§ Work instruction: Extract each line holding the word "framework" from the entries.

§ Information shown:
- Opening Delimiter -

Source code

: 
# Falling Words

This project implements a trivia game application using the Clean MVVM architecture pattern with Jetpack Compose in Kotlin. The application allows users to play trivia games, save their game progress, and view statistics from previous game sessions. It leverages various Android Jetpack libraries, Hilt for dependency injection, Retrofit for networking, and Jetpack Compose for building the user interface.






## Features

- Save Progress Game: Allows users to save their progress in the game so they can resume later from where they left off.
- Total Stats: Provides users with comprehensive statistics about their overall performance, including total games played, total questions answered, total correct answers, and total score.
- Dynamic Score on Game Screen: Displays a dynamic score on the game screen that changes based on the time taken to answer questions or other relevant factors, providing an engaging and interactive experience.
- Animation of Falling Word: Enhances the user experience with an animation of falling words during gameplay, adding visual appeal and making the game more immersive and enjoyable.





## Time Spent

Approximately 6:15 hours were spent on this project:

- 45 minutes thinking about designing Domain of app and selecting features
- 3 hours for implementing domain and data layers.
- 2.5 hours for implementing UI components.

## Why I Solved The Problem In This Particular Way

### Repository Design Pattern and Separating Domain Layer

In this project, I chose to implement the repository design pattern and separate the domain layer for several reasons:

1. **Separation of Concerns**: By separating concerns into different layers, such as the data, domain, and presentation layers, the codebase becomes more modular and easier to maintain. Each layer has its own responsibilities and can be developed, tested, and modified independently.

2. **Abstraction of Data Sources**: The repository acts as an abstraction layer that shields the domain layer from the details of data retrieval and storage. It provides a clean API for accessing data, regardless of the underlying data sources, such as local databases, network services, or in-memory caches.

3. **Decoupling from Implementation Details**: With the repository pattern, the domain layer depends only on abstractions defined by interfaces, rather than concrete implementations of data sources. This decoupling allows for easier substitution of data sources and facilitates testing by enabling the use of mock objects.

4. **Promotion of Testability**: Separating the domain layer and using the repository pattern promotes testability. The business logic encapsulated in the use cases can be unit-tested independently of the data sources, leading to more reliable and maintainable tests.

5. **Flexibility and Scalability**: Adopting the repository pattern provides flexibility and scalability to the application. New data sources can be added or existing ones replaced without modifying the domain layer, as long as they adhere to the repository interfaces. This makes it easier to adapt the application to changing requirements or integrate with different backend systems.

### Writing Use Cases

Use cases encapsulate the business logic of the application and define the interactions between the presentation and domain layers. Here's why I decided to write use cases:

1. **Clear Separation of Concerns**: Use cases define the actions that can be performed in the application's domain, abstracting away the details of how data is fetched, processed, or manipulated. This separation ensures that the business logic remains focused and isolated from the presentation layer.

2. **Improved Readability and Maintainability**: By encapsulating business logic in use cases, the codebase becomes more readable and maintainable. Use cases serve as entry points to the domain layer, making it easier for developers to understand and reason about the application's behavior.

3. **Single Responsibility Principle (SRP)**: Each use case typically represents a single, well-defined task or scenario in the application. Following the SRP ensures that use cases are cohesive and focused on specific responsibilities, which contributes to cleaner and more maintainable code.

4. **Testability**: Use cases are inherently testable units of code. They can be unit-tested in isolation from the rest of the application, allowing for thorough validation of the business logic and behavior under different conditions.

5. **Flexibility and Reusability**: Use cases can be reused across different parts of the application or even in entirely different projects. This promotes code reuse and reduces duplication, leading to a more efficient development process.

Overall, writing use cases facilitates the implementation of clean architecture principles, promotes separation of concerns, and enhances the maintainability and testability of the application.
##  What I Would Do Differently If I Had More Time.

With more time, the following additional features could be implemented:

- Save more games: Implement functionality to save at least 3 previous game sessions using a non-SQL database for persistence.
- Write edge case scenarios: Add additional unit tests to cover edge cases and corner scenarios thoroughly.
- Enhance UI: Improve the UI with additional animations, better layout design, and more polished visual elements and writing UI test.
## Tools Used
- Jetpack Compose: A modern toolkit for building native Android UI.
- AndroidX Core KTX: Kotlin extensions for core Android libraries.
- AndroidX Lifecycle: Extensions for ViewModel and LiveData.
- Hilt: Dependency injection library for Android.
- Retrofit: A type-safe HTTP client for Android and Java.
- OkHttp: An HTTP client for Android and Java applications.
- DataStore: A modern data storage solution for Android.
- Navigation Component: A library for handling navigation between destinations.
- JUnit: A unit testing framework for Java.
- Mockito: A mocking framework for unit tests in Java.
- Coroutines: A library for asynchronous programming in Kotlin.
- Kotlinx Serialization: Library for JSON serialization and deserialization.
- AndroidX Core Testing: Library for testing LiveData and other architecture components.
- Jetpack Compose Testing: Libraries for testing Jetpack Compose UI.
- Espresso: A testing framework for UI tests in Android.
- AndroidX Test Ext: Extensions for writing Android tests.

- Closing Delimiter -

§ Result of this task:
- JUnit: A unit testing framework for Java.
- Mockito: A mocking framework for unit tests in Java.
- Espresso: A testing framework for UI tests in Android.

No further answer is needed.